Probably the only viable alternative that is still reliable would be single
sideband (SSB), but that would be a infrastructure change as well.

If you consider what is required to do a digital encoding including
handshaking, synchronization and the like, you are less likely to have a less
reliable system. If in the midst of an AM transmission you get a static crash,
it likely deletes one word. In a digital system, you might well have to
resync, like a modem.

So some of these systems need to be very reliable under all sorts of harsh
conditions. The questions I would ask, is 1) do the satellites already exist
2) how many of them and 3) are they visible everywhere there are airflights?
and finally 4) how expensive is this network to maintain?

My guess is that the cost of such a network is a lot greater than a few black-
box searches. Additionally, for really difficult crashes, they retrieve every
possible piece of the airplane, at an expense that makes finding the black box
seem small: <http://en.wikipedia.org/wiki/TWA_Flight_800>

------
brandon272
I was wondering the same thing myself today. My first argument would be that
if data is getting into a black box, there's no reason it couldn't also get
into a satellite transmitter and out into space in the same amount of time and
with the same reliability.
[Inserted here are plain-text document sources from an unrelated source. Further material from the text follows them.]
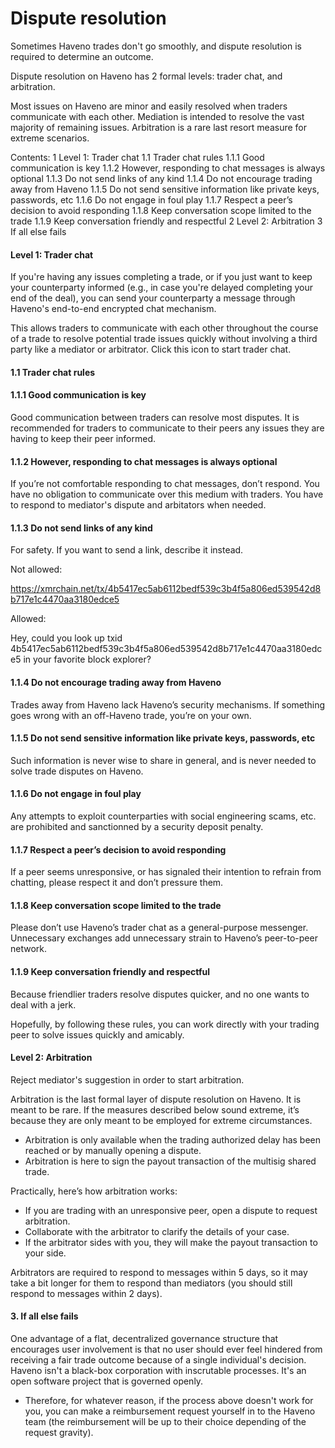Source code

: # Dispute resolution

Sometimes Haveno trades don't go smoothly, and dispute resolution is required to determine an outcome.

Dispute resolution on Haveno has 2 formal levels: trader chat, and arbitration.

Most issues on Haveno are minor and easily resolved when traders communicate with each other. Mediation is intended to resolve the vast majority of remaining issues. Arbitration is a rare last resort measure for extreme scenarios.

Contents:
    1 Level 1: Trader chat
        1.1 Trader chat rules
            1.1.1 Good communication is key
            1.1.2 However, responding to chat messages is always optional
            1.1.3 Do not send links of any kind
            1.1.4 Do not encourage trading away from Haveno
            1.1.5 Do not send sensitive information like private keys, passwords, etc
            1.1.6 Do not engage in foul play
            1.1.7 Respect a peer’s decision to avoid responding
            1.1.8 Keep conversation scope limited to the trade
            1.1.9 Keep conversation friendly and respectful
    2 Level 2: Arbitration
    3 If all else fails


#### Level 1: Trader chat

If you're having any issues completing a trade, or if you just want to keep your counterparty informed (e.g., in case you're delayed completing your end of the deal), you can send your counterparty a message through Haveno's end-to-end encrypted chat mechanism.

This allows traders to communicate with each other throughout the course of a trade to resolve potential trade issues quickly without involving a third party like a mediator or arbitrator.
Click this icon to start trader chat.

#### 1.1 Trader chat rules

#### 1.1.1 Good communication is key

Good communication between traders can resolve most disputes. It is recommended for traders to communicate to their peers any issues they are having to keep their peer informed.

#### 1.1.2 However, responding to chat messages is always optional

If you’re not comfortable responding to chat messages, don’t respond. You have no obligation to communicate over this medium with traders. You have to respond to mediator's dispute and arbitators when needed.

#### 1.1.3 Do not send links of any kind

For safety. If you want to send a link, describe it instead.

Not allowed:

https://xmrchain.net/tx/4b5417ec5ab6112bedf539c3b4f5a806ed539542d8b717e1c4470aa3180edce5

Allowed:

Hey, could you look up txid 4b5417ec5ab6112bedf539c3b4f5a806ed539542d8b717e1c4470aa3180edce5 in your favorite block explorer?

#### 1.1.4 Do not encourage trading away from Haveno
Trades away from Haveno lack Haveno’s security mechanisms. If something goes wrong with an off-Haveno trade, you’re on your own.

#### 1.1.5 Do not send sensitive information like private keys, passwords, etc
Such information is never wise to share in general, and is never needed to solve trade disputes on Haveno.

#### 1.1.6 Do not engage in foul play
Any attempts to exploit counterparties with social engineering scams, etc. are prohibited and sanctionned by a security deposit penalty.

#### 1.1.7 Respect a peer’s decision to avoid responding
If a peer seems unresponsive, or has signaled their intention to refrain from chatting, please respect it and don’t pressure them.

#### 1.1.8 Keep conversation scope limited to the trade
Please don’t use Haveno’s trader chat as a general-purpose messenger. Unnecessary exchanges add unnecessary strain to Haveno’s peer-to-peer network.

#### 1.1.9 Keep conversation friendly and respectful
Because friendlier traders resolve disputes quicker, and no one wants to deal with a jerk.

Hopefully, by following these rules, you can work directly with your trading peer to solve issues quickly and amicably.

#### Level 2: Arbitration
Reject mediator's suggestion in order to start arbitration.

Arbitration is the last formal layer of dispute resolution on Haveno. It is meant to be rare. If the measures described below sound extreme, it’s because they are only meant to be employed for extreme circumstances.

- Arbitration is only available when the trading authorized delay has been reached or by manually opening a dispute.
- Arbitration is here to sign the payout transaction of the multisig shared trade.

Practically, here’s how arbitration works:
- If you are trading with an unresponsive peer, open a dispute to request arbitration.
- Collaborate with the arbitrator to clarify the details of your case.
- If the arbitrator sides with you, they will make the payout transaction to your side.

Arbitrators are required to respond to messages within 5 days, so it may take a bit longer for them to respond than mediators (you should still respond to messages within 2 days).

#### 3. If all else fails

One advantage of a flat, decentralized governance structure that encourages user involvement is that no user should ever feel hindered from receiving a fair trade outcome because of a single individual's decision. Haveno isn't a black-box corporation with inscrutable processes. It's an open software project that is governed openly.

- Therefore, for whatever reason, if the process above doesn't work for you, you can make a reimbursement request yourself in to the Haveno team (the reimbursement will be up to their choice depending of the request gravity).
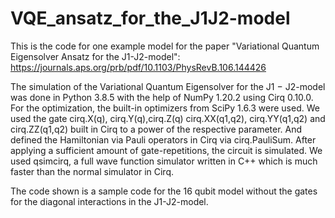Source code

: # VQE_ansatz_for_the_J1J2-model


This is the code for one example model for the paper "Variational Quantum Eigensolver Ansatz for the J1-J2-model": https://journals.aps.org/prb/pdf/10.1103/PhysRevB.106.144426

The simulation of the Variational Quantum Eigensolver for the J1 − J2-model was done in Python 3.8.5 with the help of NumPy 1.20.2 using Cirq 0.10.0. For the optimization, the built-in optimizers from SciPy 1.6.3 were used. We used the gate cirq.X(q), cirq.Y(q),cirq.Z(q) cirq.XX(q1,q2), cirq.YY(q1,q2) and cirq.ZZ(q1,q2) built in Cirq to a power of the respective parameter. And defined the Hamiltonian via Pauli operators in Cirq via cirq.PauliSum. After applying a sufficient amount of gate-repetitions, the circuit is simulated. We used qsimcirq, a full wave function simulator written in C++ which is much faster than the normal simulator in Cirq.

The code shown is a sample code for the 16 qubit model without the gates for the diagonal interactions in the J1-J2-model.
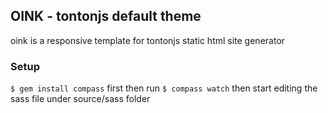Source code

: ## OINK - tontonjs default theme

oink is a responsive template for tontonjs static html site generator

### Setup
  
  `$ gem install compass` first then run `$ compass watch` then start
  editing the sass file under source/sass folder
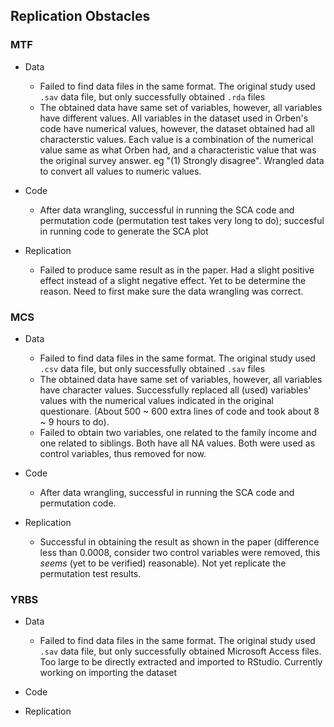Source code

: ## Replication Obstacles

### MTF

- Data
    - Failed to find data files in the same format. The original study used `.sav` data file, but only successfully obtained `.rda` files
    - The obtained data have same set of variables, however, all variables have different values. All variables in the dataset used in Orben's code have numerical values, however, the dataset obtained had all characterstic values. Each value is a combination of the numerical value same as what Orben had, and a characteristic value that was the original survey answer. eg "(1) Strongly disagree". Wrangled data to convert all values to numeric values. 

- Code
    - After data wrangling, successful in running the SCA code and permutation code (permutation test takes very long to do); succesful in running code to generate the SCA plot
    
- Replication
    - Failed to produce same result as in the paper. Had a slight positive effect instead of a slight negative effect. Yet to be determine the reason. Need to first make sure the data wrangling was correct. 

### MCS

- Data
    - Failed to find data files in the same format. The original study used `.csv` data file, but only successfully obtained `.sav` files
    - The obtained data have same set of variables, however, all variables have character values. Successfully replaced all (used) variables' values with the numerical values indicated in the original questionare. (About 500 ~ 600 extra lines of code and took about 8 ~ 9 hours to do). 
    - Failed to obtain two variables, one related to the family income and one related to siblings. Both have all NA values. Both were used as control variables, thus removed for now.
    
- Code
    - After data wrangling, successful in running the SCA code and permutation code. 

- Replication
    - Successful in obtaining the result as shown in the paper (difference less than 0.0008, consider two control variables were removed, this *seems* (yet to be verified) reasonable). Not yet replicate the permutation test results. 

### YRBS

- Data
    - Failed to find data files in the same format. The original study used `.sav` data file, but only successfully obtained Microsoft Access files. Too large to be directly extracted and imported to RStudio. Currently working on importing the dataset
    
- Code

- Replication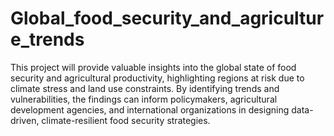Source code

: # Global_food_security_and_agriculture_trends
This project will provide valuable insights into the global state of food security and agricultural productivity, highlighting regions at risk due to climate stress and land use constraints. By identifying trends and vulnerabilities, the findings can inform policymakers, agricultural development agencies, and international organizations in designing data-driven, climate-resilient food security strategies.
As for available bandwidth, how unrealistic is that
bandwidth availability? How much data is being fed into a black box during a
flight?

The idea of a distributed network among commercial aircraft and ground
stations as a method of transmitting the data also seems like an exciting
prospect, and perhaps less expensive than relying on satellite communications,
though I know nothing of the range or viability of such a platform.

In any case, a system to complement a black box would require large
expenditures by governments and airlines. But, how valuable is that data?
Pretty valuable, I think.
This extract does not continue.